とは言え忙しい毎日。誰かに頼む暇や余裕もない。一人暮らしの下宿で、明日朝一にESや作文を提出しなきゃならんのだ! という人もいるでしょう。
そう言う場合でも、絶対にやってほしいことは……
2:パソコンならプリントアウト。手書きならコピーをとる
必ず「紙で」チェックするということ。そして鉛筆でもペンでもいいから(できれば色つきが望ましいです)、線を引きながら一字一句を押さえて(文節ごとに区切るとよい)単語ベースで意味をかみしめながら読み直すこと。これだけでも全然違います。
3:2度目以降の紙チェックは形式を変える
余裕があって複数回チェックできるなら(というかするべきなのですが)、同じ形式でやるより何かしら形を変えましょう。例えば、
・フォントを変える
・縦書きを横書きにする(あるいはその逆)
・文字ポイントを大きく(or小さく)する
・文字取り(=1行あたりの文字数)を変える
上記したように「初めて」見る形にすると、新鮮な目で見ることができます。特に文字取りの変更はオススメです。脱字や衍字(えんじ、語句の中に誤って入った不必要な文字のこと。「話したた」とか「語っった」など)は行またぎで起きると見逃すことが多いものです。
なに?プリンターが家にない?きょうびモノクロプリンターで中古ならそんな高くもないでしょう(汗)。仕方ない。そう言う場合は……
4:音読する
黙読はまさに「脳内」で完結してしまいます。前回冒頭で引用した、文字を前後入れ替えた奇妙な文章も、声に出すと明らかに引っかかるはずです。ペンはないけれど、一文字一文字を「押さえる」からですね。
そして実は一番声を大にして言いたいのは……
5:時間を置いて読み直す
何事も「余裕」をもって。勉強でも仕事でも一緒です。バタバタで作ったものが良いわけがない。確かに「勢い」はある種の「力感」を生みますが、ビジネス文書に(毎度しつこく言っていますが、ESは皆さんが最初に書くビジネス文書です)そんなものは要りません。必要なのはあくまで事実とデータ、客観的な説得力です。

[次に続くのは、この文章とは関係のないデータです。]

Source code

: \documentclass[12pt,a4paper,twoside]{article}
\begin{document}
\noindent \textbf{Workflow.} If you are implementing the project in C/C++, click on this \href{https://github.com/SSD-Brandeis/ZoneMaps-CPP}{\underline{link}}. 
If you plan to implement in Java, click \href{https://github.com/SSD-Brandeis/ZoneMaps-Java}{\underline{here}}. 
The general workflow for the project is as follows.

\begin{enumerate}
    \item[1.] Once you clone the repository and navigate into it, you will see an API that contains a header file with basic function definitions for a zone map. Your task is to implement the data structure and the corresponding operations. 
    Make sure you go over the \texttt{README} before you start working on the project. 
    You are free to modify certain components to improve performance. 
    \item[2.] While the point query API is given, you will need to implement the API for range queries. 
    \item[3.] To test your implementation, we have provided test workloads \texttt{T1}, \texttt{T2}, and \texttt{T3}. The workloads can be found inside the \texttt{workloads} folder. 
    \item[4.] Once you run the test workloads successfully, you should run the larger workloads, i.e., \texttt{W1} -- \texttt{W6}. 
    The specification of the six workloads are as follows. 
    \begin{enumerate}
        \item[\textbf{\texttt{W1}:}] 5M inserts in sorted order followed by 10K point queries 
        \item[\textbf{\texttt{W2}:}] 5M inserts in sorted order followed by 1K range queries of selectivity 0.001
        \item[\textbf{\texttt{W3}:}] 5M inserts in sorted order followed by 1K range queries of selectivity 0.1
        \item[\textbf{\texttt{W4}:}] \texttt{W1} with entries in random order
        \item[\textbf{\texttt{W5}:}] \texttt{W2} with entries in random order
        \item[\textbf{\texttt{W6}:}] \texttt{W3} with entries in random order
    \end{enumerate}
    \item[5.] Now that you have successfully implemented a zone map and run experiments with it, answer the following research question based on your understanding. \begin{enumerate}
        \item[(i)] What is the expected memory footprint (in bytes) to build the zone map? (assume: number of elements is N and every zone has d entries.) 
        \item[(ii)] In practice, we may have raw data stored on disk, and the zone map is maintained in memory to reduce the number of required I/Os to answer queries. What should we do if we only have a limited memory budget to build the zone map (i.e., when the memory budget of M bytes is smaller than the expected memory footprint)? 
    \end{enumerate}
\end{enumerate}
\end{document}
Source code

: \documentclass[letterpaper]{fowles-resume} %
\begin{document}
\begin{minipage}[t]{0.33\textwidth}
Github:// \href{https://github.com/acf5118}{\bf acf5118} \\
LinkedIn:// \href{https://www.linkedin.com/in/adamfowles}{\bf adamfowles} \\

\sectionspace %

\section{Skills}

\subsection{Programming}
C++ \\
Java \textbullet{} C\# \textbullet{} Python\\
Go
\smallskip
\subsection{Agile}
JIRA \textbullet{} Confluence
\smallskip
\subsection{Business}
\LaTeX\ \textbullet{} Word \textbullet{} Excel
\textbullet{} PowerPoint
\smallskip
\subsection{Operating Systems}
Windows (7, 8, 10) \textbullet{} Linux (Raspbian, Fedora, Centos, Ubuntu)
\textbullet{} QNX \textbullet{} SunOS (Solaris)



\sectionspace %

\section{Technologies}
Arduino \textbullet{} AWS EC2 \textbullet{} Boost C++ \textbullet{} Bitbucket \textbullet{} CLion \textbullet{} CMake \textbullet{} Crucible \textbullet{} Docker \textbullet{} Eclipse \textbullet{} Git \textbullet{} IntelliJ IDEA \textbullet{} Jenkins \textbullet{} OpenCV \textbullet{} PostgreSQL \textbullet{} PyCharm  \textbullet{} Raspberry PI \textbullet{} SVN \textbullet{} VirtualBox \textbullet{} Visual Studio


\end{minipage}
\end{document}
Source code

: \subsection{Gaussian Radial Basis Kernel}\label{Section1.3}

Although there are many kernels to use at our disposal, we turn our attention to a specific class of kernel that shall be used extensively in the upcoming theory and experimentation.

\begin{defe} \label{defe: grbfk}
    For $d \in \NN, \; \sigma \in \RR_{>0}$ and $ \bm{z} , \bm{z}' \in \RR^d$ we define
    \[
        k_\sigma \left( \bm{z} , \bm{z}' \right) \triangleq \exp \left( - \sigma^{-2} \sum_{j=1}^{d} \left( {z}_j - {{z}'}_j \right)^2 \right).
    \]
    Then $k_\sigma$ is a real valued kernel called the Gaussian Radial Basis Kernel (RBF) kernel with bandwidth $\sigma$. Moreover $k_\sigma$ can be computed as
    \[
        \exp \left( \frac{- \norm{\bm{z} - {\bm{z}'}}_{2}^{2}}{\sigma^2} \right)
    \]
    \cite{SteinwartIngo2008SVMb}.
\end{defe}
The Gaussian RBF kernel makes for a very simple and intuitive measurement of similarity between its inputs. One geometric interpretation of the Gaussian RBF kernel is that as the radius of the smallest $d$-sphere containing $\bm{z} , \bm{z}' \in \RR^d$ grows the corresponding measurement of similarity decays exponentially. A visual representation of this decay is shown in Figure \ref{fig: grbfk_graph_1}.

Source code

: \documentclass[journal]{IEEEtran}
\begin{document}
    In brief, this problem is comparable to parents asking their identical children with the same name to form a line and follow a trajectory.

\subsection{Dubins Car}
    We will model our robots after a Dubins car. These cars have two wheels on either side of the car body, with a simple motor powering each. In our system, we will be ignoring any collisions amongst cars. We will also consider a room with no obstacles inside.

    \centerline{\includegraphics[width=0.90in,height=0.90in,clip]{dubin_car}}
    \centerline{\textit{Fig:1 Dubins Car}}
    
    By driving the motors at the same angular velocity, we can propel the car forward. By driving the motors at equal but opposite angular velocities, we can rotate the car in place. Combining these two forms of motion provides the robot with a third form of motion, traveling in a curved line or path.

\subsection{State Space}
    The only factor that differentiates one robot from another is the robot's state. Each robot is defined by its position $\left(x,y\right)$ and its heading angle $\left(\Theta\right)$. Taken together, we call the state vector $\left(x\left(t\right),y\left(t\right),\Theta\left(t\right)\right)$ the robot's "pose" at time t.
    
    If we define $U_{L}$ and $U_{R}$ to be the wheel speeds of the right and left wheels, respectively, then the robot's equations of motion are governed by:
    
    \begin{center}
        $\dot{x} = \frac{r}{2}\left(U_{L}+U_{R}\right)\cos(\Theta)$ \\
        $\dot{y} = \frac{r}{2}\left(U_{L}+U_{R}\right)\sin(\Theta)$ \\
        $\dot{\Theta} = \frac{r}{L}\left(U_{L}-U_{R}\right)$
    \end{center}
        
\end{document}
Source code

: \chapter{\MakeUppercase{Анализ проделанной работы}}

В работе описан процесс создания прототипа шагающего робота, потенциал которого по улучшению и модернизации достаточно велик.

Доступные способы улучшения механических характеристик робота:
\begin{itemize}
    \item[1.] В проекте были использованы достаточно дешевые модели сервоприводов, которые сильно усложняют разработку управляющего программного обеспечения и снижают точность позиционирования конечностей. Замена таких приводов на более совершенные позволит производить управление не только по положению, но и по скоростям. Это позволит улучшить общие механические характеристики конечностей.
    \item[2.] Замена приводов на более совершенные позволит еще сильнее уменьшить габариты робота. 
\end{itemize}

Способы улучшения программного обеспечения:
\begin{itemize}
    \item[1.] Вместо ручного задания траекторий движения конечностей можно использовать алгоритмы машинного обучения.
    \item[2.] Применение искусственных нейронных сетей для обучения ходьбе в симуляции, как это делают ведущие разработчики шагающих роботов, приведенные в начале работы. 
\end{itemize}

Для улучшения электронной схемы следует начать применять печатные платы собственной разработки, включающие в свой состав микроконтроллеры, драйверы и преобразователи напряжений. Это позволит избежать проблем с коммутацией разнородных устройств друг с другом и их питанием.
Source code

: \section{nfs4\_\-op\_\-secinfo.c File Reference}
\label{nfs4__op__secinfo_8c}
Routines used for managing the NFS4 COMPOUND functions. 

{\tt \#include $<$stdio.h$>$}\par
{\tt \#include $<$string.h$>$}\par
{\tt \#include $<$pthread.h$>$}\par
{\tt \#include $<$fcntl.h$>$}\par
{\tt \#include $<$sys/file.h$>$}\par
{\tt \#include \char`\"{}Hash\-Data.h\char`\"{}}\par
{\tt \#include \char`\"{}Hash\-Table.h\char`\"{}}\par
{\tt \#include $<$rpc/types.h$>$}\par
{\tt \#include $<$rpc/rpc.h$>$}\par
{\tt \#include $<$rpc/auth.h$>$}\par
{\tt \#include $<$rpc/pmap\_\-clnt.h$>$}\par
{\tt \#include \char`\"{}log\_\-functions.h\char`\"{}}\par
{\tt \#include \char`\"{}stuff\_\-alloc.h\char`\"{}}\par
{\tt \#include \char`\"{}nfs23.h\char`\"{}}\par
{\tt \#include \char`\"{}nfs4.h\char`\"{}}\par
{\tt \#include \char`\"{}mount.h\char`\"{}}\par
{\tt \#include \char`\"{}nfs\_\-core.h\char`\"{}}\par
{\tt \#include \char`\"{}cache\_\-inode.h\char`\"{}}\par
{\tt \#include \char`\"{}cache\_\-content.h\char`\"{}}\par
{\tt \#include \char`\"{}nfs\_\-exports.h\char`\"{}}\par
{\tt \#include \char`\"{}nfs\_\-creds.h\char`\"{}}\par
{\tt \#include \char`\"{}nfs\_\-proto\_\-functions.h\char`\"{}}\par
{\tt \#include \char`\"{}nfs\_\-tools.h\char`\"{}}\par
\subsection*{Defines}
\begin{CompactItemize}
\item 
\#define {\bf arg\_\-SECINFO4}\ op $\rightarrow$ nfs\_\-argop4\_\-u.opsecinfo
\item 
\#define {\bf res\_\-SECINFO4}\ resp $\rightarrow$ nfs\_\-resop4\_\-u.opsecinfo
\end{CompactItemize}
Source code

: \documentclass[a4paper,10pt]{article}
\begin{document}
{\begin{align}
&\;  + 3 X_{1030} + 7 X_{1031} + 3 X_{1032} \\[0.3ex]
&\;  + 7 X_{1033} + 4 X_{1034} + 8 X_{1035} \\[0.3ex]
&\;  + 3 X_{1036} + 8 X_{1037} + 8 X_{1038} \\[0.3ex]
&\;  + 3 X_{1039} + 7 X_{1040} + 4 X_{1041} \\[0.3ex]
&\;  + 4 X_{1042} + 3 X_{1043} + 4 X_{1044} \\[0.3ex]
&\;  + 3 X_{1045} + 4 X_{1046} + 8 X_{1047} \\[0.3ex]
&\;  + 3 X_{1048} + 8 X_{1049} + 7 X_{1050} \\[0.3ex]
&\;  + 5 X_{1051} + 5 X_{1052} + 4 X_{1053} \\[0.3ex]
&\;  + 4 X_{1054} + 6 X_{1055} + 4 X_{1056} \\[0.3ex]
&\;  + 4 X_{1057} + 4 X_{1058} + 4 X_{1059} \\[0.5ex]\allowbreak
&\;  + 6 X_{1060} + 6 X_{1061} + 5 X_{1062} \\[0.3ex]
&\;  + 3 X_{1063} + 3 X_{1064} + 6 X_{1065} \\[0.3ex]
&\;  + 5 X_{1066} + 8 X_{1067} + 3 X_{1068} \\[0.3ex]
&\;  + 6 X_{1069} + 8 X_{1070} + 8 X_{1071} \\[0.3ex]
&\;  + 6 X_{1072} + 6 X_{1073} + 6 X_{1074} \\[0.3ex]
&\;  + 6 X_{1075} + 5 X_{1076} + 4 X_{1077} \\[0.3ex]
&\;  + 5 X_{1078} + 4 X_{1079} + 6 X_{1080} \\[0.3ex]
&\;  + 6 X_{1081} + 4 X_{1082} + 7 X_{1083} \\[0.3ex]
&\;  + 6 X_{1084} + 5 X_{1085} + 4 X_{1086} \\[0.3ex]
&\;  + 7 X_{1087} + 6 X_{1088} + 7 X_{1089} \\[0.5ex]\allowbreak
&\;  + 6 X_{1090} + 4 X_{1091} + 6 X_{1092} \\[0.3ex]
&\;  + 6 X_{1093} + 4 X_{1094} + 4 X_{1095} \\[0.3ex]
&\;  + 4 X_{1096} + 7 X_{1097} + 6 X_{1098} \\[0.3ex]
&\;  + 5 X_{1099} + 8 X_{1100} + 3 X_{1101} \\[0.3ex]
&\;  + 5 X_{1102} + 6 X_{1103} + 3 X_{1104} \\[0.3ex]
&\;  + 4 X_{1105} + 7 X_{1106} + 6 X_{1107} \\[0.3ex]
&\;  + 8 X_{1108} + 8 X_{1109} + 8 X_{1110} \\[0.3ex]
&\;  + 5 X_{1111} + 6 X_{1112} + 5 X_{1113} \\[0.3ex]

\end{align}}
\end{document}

あなたの伝えたいこと、売り込みたいこと。最初は書き殴りでもいい。それをしばらく寝かせてから読み返すことで、誤字脱字はもちろん、優先順位や「見せ方」についても色々と気づくはずです。
皆さんが魂を込めて書くESや作文です。せっかくならより完成度の高いものをめざしましょう。
いったん校閲の話は今回で筆を置きますが、また折を見て色々とお伝えできれば、と思っています。